My regular readers know I call myself a Network Evangelist. Just check the communities on my sidebar! It has nothing to do with religion, but rather how much you can achieve by showing interest in others and sharing some from yourself. Blogsphere is a perfect arena for doing so and never have I learned so much about other people; their country, traditions and culture, then since I started to blog more than two years ago. That’s why I say: ‘Blogging connecting people’ so ‘Make Blogs not Wars!’.
Sometimes I’ve posted about sharing some small, but significant and typical things from others. I’ve got a lot of postcards from all over the world, one time a Christmas ornament from Lynn and another time maple fudge fro Zhu. This time I’ve exchanged with a great blog friend Dackel Princess who lives in the White Mountain and Lakes Region of New Hampshire, US and this is what I found in the package (click all picks to enlarge!):
On top you see a typical bird living around at their lakes: a Loon.
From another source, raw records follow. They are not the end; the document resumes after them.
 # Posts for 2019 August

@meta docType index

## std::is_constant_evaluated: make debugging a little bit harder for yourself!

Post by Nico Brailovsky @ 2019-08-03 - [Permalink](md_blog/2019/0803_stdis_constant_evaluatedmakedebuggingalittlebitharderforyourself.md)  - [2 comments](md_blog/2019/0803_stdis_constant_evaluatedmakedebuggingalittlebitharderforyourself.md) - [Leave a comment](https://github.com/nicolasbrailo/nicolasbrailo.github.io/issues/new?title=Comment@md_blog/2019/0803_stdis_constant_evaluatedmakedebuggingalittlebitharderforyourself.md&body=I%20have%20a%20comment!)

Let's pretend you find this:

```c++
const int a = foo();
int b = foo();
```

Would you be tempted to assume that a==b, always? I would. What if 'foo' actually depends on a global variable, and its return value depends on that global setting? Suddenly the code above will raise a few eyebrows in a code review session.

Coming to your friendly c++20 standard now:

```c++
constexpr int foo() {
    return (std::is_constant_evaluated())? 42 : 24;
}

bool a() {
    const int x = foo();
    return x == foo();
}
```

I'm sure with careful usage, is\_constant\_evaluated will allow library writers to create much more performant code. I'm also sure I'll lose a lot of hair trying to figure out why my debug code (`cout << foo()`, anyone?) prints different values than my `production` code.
We have them in Norway too, living by lakes in the mountains and we call them Lom. Actually the fauna, the climate and the animal life are very much alike in Norway compare to North East of US and Canada! I know it also since my wife is from upstate New York :-)
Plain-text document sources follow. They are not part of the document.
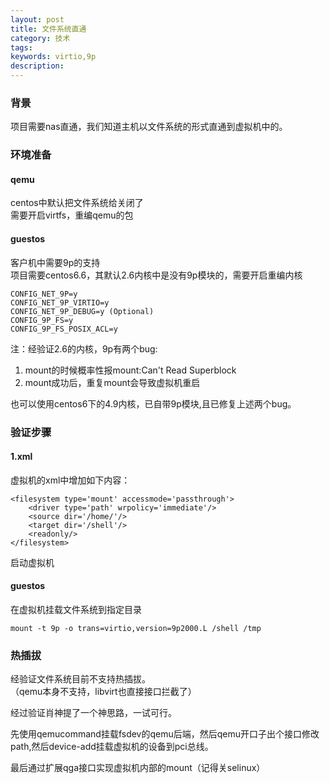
 ```yaml
---
layout: post
title: 文件系统直通
category: 技术
tags: 
keywords: virtio,9p
description: 
---
```



### 背景 ###

项目需要nas直通，我们知道主机以文件系统的形式直通到虚拟机中的。  

### 环境准备 ###

#### qemu ####

centos中默认把文件系统给关闭了  
需要开启virtfs，重编qemu的包

#### guestos ####

客户机中需要9p的支持  
项目需要centos6.6，其默认2.6内核中是没有9p模块的，需要开启重编内核  

    CONFIG_NET_9P=y
    CONFIG_NET_9P_VIRTIO=y
    CONFIG_NET_9P_DEBUG=y (Optional)
    CONFIG_9P_FS=y
    CONFIG_9P_FS_POSIX_ACL=y

注：经验证2.6的内核，9p有两个bug:  

1. mount的时候概率性报mount:Can't Read Superblock  
2. mount成功后，重复mount会导致虚拟机重启  


也可以使用centos6下的4.9内核，已自带9p模块,且已修复上述两个bug。  

### 验证步骤 ###

#### 1.xml ####

虚拟机的xml中增加如下内容： 


	<filesystem type='mount' accessmode='passthrough'>
	    <driver type='path' wrpolicy='immediate'/>
	    <source dir='/home/'/>
	    <target dir='/shell'/>
	    <readonly/>
	</filesystem>

启动虚拟机

#### guestos ####

在虚拟机挂载文件系统到指定目录  

    mount -t 9p -o trans=virtio,version=9p2000.L /shell /tmp


### 热插拔 ###

经验证文件系统目前不支持热插拔。  
（qemu本身不支持，libvirt也直接接口拦截了）

经过验证肖神提了一个神思路，一试可行。  

先使用qemucommand挂载fsdev的qemu后端，然后qemu开口子出个接口修改path,然后device-add挂载虚拟机的设备到pci总线。  

最后通过扩展qga接口实现虚拟机内部的mount（记得关selinux）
But let’s dig into some more details from the package:
A pewter Christmas ornament: The Old Man of the Mountain, also known as the Great Stone Face or the Profile, was a series of five granite cliff ledges on Cannon Mountain in the White Mountains of New Hampshire, USA that, when viewed from the correct angle, appeared to be the jagged profile of a face. The first recorded discovery of the Old Man was in 1805. The outcrop was 1,200 feet above Profile Lake, and measured 40 feet tall and 25 feet wide. Sorry to say it collapsed on May 3, 2003. To make it short in a kind of comparing: It reminds me of Preacher’s Pulpit (Norwegian Prekestolen) in Lysefjord.
Then another symbol from New Hampshire aria:
A medallion: The Mount Washington Cog Railway was the world’s first mountain-climbing cog railway (rack-and-pinion railway) with a Marsh rack system. It climbs Mount Washington in New Hampshire and ascends the mountain beginning at an elevation of approximately 2,700 feet (820 m) above sea level and ending at the summit of Mt. Washington at an elevation of 6,288 feet (1,917 m). It is the second steepest rack railway in the world with an average grade of over 25% and a maximum grade of 37.41%. The railway is still in operation. It reminds me of ‘Dovrebanen’ in Norway from Oslo to Trondheim. At least it climbs in similar mountains.
So just by this little but significant exchange, I’ve learned a bit more about where Maribeth lives: A Scorpio (like me :lol: ), who loves to cook, read, travel, write, snow ski and be with her Hubby, her daughter Amanda and of course her adorable dogs. Please spend a minute and go over and visit her to see what she got from me – tell her, I sent you!
Is there anyone else who wants to give and gain like this?